It was the match that lit the poker explosion, but as the game has evolved, the World Poker Tour has not burned out.
Aired in 2003 under the guise of a “tour” – but really just a TV show with stops in casinos worldwide – the WPT telecasts on The Travel Channel are credited with beginning the poker boom. Players around the nation saw people not that much different than themselves, playing poker and netting six-figure wins.
But April 15, 2011, “Black Friday”, when the owners of PokerStars, Full Tilt Poker, and Absolute Poker were arrested and their sites closed, effectively ended Internet poker in the United States. (The death of online poker meant a dearth of sponsors for TV poker, and the market flattened out.)
So the WPT, like many businesses, had to adapt. WPT, which began as a TV production company, added a free social poker site (PlayWPT), a paid membership site (ClubWPT), poker training (LearnWPT), a championship for pub poker (WPT League), an affordable international tour (WPT500,) and a mid-priced U.S. tour (WPTDeepStacks), all while reaching out to almost every corner of the world.
“We’re a gaming and entertainment company,” says Angelica Hael, vice president of global tour management. “That’s what we’ve morphed into.”
Ourgame International Holdings, Ltd., acquired the company in June 2015.
“The acquisition has been a transformative time and we’re working on a lot of initiatives,” Hael says. “They are the type of parent company that allows you to spread your wings, brainstorm and execute. Never before could we test the waters out. Not only do they let us, they encourage us.”
Season 15, which began this month, has expanded into 18 countries.
“That’s one of things, for me, that I’m especially proud of,” Hael says. “It took some time and was done organically. It was the quality of the countries and the right partners that we had.”
Meanwhile, events such as the Tournament of Champions, held earlier this month at the Seminole Hard Rock Hotel & Casino in Hollywood, are being broadcast globally. Hael noted that the Seminole Hard Rock event was broadcast in seven languages.
She also sees growth in China. One livestream from a tournament in Sanya drew 9.6 million views, even though it was “not a field of huge pros and household names. It was like you and me.”
“We thought, ‘Oh my gosh, what do we have here?’” Hael says.
Also, a “mini-tour” fared well in Latin America, she says. The WPT has partnered with CordigoPoker, the largest online poker company in Latin America.
“That’s like low hanging fruit, but what else can we do over there? We can put our shows on the airwaves, and not do it in English and speak your language.”
“The key to the success of all we’re doing is finding the right partners, they’re the ones who know the region and the entities,” she says.
“How can you really be called the World Poker Tour if we represent only 75 percent of the world?” she says. “We really educated ourselves on the poker side, learned about some interesting entities.”
The WPT also had its first main tour stop in China, with 400 players, which ended April 19 in Beijing.
And last year the WPT signed another five-year agreement with FOX Sports, which Hael says makes it one of the longest-running shows in TV history. The show airs at 8 p.m. EST Sundays and 11 p.m. Wednesdays on FSN, varying by region, with regular re-airs throughout the week scheduled independently by each regional network.
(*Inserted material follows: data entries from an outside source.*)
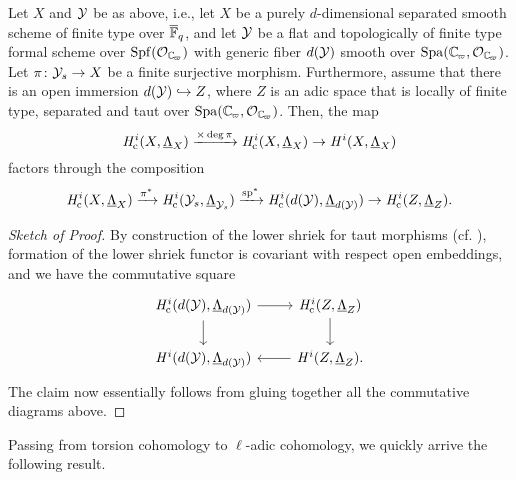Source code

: \documentclass[../main.tex]{subfiles}
\begin{document}
\begin{prop}\label{thm:SubspaceInjectionFiniteLevel}
  Let $X$ and $\mathcal{Y}$ be as above, i.e., let $X$ be a purely $d$-dimensional
  separated smooth scheme of finite type over ${\overline {\mathbb{F}}_q}$, and let 
  $\mathcal{Y}$ be a flat and topologically of finite type formal scheme over
  $\Spf(\cO_\Cp)$ with generic fiber $d(\mathcal{Y})$ smooth over $\spa(\Cp,\cO_\Cp)$.
  Let $\pi\colon \mathcal{Y}_s \to X$ be a finite surjective morphism.
  Furthermore, assume that there is an open immersion
  $d(\mathcal{Y}) \hookrightarrow Z$, where
  $Z$ is an adic space that is locally of finite type, separated and taut
  over $\spa(\Cp, \cO_\Cp)$.
  Then, the map 
  \begin{equation*}
    \mathit H_{\mathrm{c}}^i(X, \underline \Lambda_X) \xrightarrow{\times \deg \pi} 
    \mathit H_{\mathrm{c}}^i(X, \underline \Lambda_X) \to 
    \mathit H^i(X,   \underline \Lambda_X)
  \end{equation*}
  factors through the composition
  \begin{equation*}
    \mathit H_{\mathrm{c}}^i(X,      \underline \Lambda_X) \xrightarrow{\pi^*}
    \mathit H_{\mathrm{c}}^i(\mathcal{Y}_s,  \underline \Lambda_{\mathcal{Y}_s}) \xrightarrow{\mathrm{sp}^*}
    \mathit H_{\mathrm{c}}^i(d(\mathcal{Y}), \underline \Lambda_{d(\mathcal{Y})}) \to 
    \mathit H_{\mathrm{c}}^i(Z,      \underline \Lambda_Z).
  \end{equation*}
\begin{proof}[Sketch of Proof]
  By construction of the lower shriek for taut morphisms (cf. \cite[Section 0.4
  D)]{huber2013etale}), formation of the lower shriek functor is covariant with
  respect open embeddings, and we have the commutative square
  \begin{equation*}
    \begin{tikzcd}[ampersand replacement=\&]
      {\hHc^i(d(\cY), \underline \Lambda_{d(\cY)})} \& 
      {\hHc^i(Z, \underline \Lambda_{Z})} \\
    	{\hH^i(d(\cY), \underline \Lambda_{d(\cY)})} \& 
      {\hH^i(Z, \underline \Lambda_{Z})}.
    	\arrow[from=1-1, to=1-2]
    	\arrow[from=1-1, to=2-1]
    	\arrow[from=1-2, to=2-2]
    	\arrow[from=2-2, to=2-1]
    \end{tikzcd}
  \end{equation*}
  The claim now essentially follows from gluing together all the commutative
  diagrams above. 
\end{proof}
\end{prop}

Passing from torsion cohomology to $\ell$-adic cohomology, we quickly arrive
the following result.
\end{document}
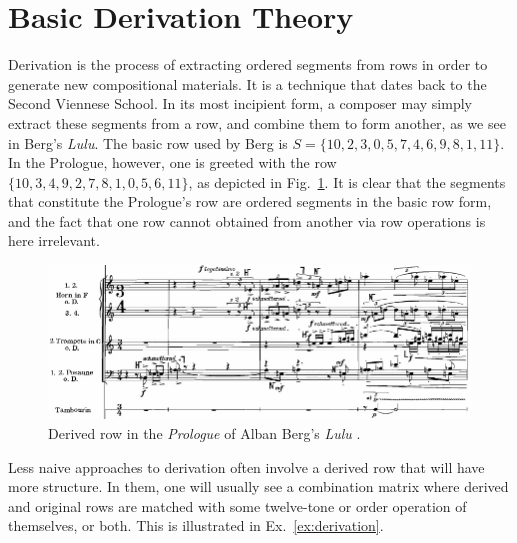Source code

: \section{Basic Derivation Theory}

Derivation is the process of extracting ordered segments from rows in order to generate new compositional materials. It is a technique that dates back to the Second Viennese School. In its most incipient form, a composer may simply extract these segments from a row, and combine them to form another, as we see in Berg's \emph{Lulu}. The basic row used by Berg is $S = \{ 10, 2, 3, 0, 5, 7, 4, 6, 9, 8, 1, 11 \}$. In the Prologue, however, one is greeted with the row $\{ 10, 3, 4, 9, 2, 7, 8, 1, 0, 5, 6, 11 \}$, as depicted in Fig.~\ref{fig:berg-prologue}. It is clear that the segments that constitute the Prologue's row are ordered segments in the basic row form, and the fact that one row cannot obtained from another via row operations is here irrelevant.

\begin{figure}[htbp]
    \centering
	\includegraphics[width=6.5in]{figures/berg2.png}
	\caption[Derived Row in Berg's \emph{Lulu}]{Derived row in the \emph{Prologue} of Alban Berg's \emph{Lulu} \cite[182]{Starr1984}.}
	\label{fig:berg-prologue}
\end{figure}

Less naive approaches to derivation often involve a derived row that will have more structure. In them, one will usually see a combination matrix where derived and original rows are matched with some twelve-tone or order operation of themselves, or both. This is illustrated in Ex.~\ref{ex:derivation}.

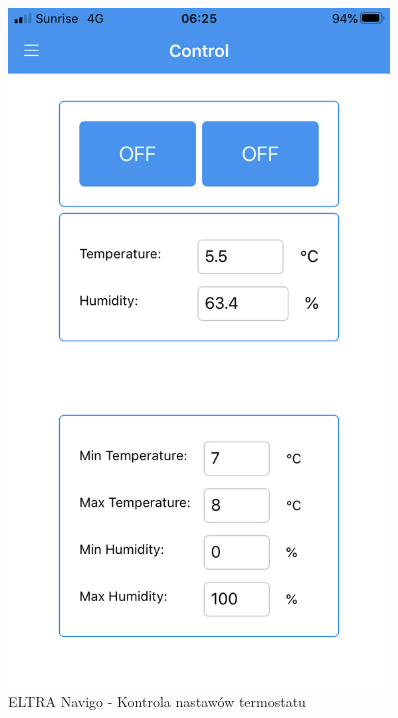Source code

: \documentclass[a4paper,10pt]{article}
\begin{document}
\begin{figure}[H]
    \centering
    \begin{minipage}{0.45\textwidth}
        \centering
        \includegraphics[width=0.9\textwidth]{navigo_control.png} 
        \caption{ELTRA Navigo - Kontrola nastawów termostatu}
        \label{rysunek_navigo_control}
    \end{minipage}\hfill
    \begin{minipage}{0.45\textwidth}
        \centering

\end{minipage}
\end{figure}
\end{document}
That TV taping helps card rooms elevate their image in the poker world, notes Bill Mason, director of poker at the Seminole Hard Rock.
“The partnership has grown over the last seven years to where it’s a true partnership,” Mason says. “We help each other out; we do what’s best for each other brand.”
Hael says the WPT is always adjusting.
“Fifteen years is hard to stay relevant, to stay strong, and we’re always asking, ‘How do you continuously do that?’
“Really my job is to look at the world and see how we can bring the WPT experience to players,” she says. “The thing that keeps me up at night is how do you continually push the WPT experience?”